Dartmouth Engineer - The Magazine of Thayer School of EngineeringDartmouth Engineer - The Magazine of Thayer School of Engineering

Inventions: Engineering a Better E.R.

Inventors: Professors Vikrant Vaze, Ryan Halter, and Jonathan Elliot

Vikrant Vaze
Courtesy of Vikrant Vaze.

The problem is easy to describe.

“Emergency providers don’t currently have a good way to predict which patients will remain stable and which will go into shock,” explains Dr. Norman Paradis, an emergency physician at Dartmouth Hitchcock Medical Center (DHMC) and a professor of emergency medicine at the Geisel School of Medicine at Dartmouth. The solution requires the collaboration between doctors and engineers. 

In October, a team from DHMC and Thayer School were granted $3 million from the U.S. Department of Defense (DoD) to develop what principal investigator Paradis describes as “a noninvasive system that gives an accurate and early alarm that a patient has begun to deteriorate.”

Battleground Innovations
Photo by Marco Di Lauro / Getty Images.

Pentagon interest in the system began in 2007 with an email from Baghdad by battlefield doctors. “There are three groups of casualties,” they wrote, “the ones who are really sick and (almost) everyone knows it; the ones who have minimal injuries and will live almost regardless of what we do; those who look like they aren’t too bad but then deteriorate. We are most interested in identifying group three.” 

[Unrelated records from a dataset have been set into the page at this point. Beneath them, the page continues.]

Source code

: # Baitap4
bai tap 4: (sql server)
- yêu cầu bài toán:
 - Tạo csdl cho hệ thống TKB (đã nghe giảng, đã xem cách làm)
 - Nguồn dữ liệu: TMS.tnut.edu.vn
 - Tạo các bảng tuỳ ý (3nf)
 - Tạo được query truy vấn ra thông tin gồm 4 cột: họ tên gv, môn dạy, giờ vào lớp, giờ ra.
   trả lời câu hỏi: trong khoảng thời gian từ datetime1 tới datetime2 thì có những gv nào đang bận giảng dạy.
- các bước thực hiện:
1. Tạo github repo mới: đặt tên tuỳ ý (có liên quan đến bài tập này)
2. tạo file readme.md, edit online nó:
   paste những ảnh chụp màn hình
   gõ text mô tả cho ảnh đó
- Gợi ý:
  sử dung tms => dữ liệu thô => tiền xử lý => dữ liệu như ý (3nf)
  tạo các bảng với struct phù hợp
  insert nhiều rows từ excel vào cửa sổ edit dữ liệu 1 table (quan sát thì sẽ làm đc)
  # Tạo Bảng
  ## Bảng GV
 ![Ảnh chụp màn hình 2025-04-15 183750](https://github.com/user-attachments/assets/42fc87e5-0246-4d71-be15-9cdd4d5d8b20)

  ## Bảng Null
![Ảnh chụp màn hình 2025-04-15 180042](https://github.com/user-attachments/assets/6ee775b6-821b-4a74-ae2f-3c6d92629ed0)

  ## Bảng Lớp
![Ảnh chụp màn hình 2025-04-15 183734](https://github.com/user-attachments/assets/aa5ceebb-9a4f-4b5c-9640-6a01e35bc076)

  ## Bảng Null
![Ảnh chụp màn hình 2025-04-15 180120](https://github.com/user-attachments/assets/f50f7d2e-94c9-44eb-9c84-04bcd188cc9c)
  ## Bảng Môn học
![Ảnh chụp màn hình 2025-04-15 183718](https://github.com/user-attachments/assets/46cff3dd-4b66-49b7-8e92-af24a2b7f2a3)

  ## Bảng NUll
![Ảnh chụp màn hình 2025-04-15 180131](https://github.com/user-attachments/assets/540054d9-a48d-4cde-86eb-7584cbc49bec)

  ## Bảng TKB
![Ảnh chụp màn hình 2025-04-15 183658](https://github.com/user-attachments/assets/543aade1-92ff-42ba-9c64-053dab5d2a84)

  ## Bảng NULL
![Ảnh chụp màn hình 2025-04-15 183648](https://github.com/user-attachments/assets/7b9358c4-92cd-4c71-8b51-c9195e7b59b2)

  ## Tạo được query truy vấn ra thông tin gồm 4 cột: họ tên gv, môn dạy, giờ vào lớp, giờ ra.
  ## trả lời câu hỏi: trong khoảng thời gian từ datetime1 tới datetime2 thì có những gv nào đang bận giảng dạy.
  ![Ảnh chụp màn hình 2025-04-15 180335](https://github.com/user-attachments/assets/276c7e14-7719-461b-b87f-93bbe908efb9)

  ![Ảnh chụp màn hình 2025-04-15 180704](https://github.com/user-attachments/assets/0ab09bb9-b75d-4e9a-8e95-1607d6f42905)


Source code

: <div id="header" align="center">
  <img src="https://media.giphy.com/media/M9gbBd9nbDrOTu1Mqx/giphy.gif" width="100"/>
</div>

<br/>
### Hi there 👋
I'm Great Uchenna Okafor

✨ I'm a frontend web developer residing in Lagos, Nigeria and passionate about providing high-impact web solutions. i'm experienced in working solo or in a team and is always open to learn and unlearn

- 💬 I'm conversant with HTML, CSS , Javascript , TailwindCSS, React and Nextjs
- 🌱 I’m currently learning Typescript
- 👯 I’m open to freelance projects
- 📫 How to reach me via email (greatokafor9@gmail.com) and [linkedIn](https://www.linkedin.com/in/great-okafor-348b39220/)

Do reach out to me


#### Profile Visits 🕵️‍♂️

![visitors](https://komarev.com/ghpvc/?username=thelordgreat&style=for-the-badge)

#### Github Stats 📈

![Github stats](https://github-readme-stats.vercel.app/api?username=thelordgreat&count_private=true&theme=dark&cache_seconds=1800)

“DoD put out a request for applications that was literally a description of what we wanted to do,” says Paradis. “We had this idea and filed patents.” 

Professor Vikrant Vaze leads Thayer’s team that will make this new system happen. Professor Ryan Halter is the electrical bioimpedance specialist. Professor Jonathan Elliot handles optical sensing. Vaze is an expert in machine learning, healthcare analytics, and healthcare systems modeling. 

“Machine learning is gigantic and the most worrisome of the three technoglies vital to the project because it hasn’t been all that successful so far in biomedical,” said Paradis. “Fortunately, Vikrant Vaze not only knows how to do this, but he also knows how to think critically about it.” 

Don’t expect new gizmos to come out of Thayer’s labs. The needed technology already exists. 

“The novelty isn’t the individual components, but the way the components are hooked together and how the information coming from those components is used,” says Vaze. “What will make this system unique will be its ability to compile measurements from multiple points in the patient’s body and then make a meaningful prediction. 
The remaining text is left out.